If you're not sure, just take a look underneath.  If you see this (below) and the price is in the < $50 range, it might be worth picking up.

This is what you're looking for!  (There is also a top gear set, so you can use a screwdriver to remove the top cover and check those if it's easier.)

This early Touch & Sew is similar in many ways to the 401.  It has the same lifting throat plate (in fact they are interchangeable) and it has a similar stitch selection system except with levers rather than a dial.  If you're used to the 401, you'll be comfortable with this machine.  But there are two unique features that made me want to try the Touch & Sew: chainstitching and the wind-in-place bobbin.

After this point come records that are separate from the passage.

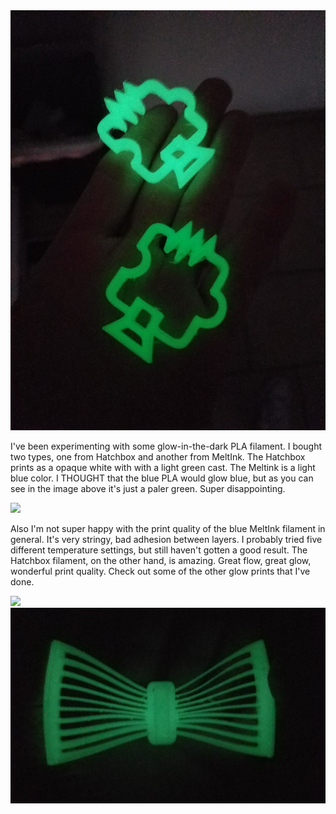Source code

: 

<img src="/images/GlowPLA/NB-Glow-logos.jpg" >

I've been experimenting with some glow-in-the-dark PLA filament. I bought two types, one from Hatchbox and another from MeltInk.
The Hatchbox prints as a opaque white with with a light green cast. The Meltink is a light blue color. I THOUGHT that the blue PLA would glow blue, but as you can see in the image above it's just a paler green. Super disappointing. 

<img src="/images/GlowPLA/nb-logos-light.jpg">

Also I'm not super happy with the print quality of the blue MeltInk filament in general. It's very stringy, bad adhesion between layers. I probably tried five different temperature settings, but still haven't gotten a good result. The Hatchbox filament, on the other hand, is amazing. Great flow, great glow, wonderful print quality. Check out some of the other glow prints that I've done.

<img src="/images/GlowPLA/glow-geko.jpg">
<img src="/images/GlowPLA/glow-tie.jpg">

    Self-winding bobbin in Touch & Sew

 This is pretty cool, and easy to do.  A caveat:  the bobbin must be empty when you wind it.  It unscrews into two parts so you can easily pop out the old thread rather than do the long, tedious unwind.  On the other hand, you don't have to worry about releasing the clutch on the hand wheel to wind your bobbin, you don't even have to take it out of the machine at all!

Then there is the chain stitching feature which I've been wanting to try.

Chain stitching on the Touch & Sew

Will I ever actually USE chain stitching?  I highly doubt it.  But I still wanted to give it a try just to say I can.  I could use it for fitting muslins (which I never even do, BTW!)  Or maybe it would come in handy for costuming when you want temporary fitting seams to accommodate various people.  It would be great for basting except that there are several steps you have to take to set the whole thing up so you'd only bother to do it for a big job.  Anyway, my little video shows how you do all that.

As for fixing it up, this machine either works or it doesn't (as far as I'm concerned) so there was only some cleaning and cosmetic fixes.  One thing you'll always find is that the rubber pads that went on the spool holder are rotten and crumbling which is messy and ugly.  Maybe you could find replacements, but I had the thin foam sheets that you use between plates when you're wrapping them, and I just cut out circles and glued them in.  Not a perfect fix, but serviceable.
Plate wrapping sheets, better than nothing!


I'll mention that I do like the horizontal spool pins because the thread unwinds so much more evenly and you never get that dreaded little "catch" like you sometimes get on vertical spool pins.

This seems to sew just as well as its immediate slant shank predecessors (the 400/500 Slant-O-Matics) and could probably be interchangeable with those machines for the most part.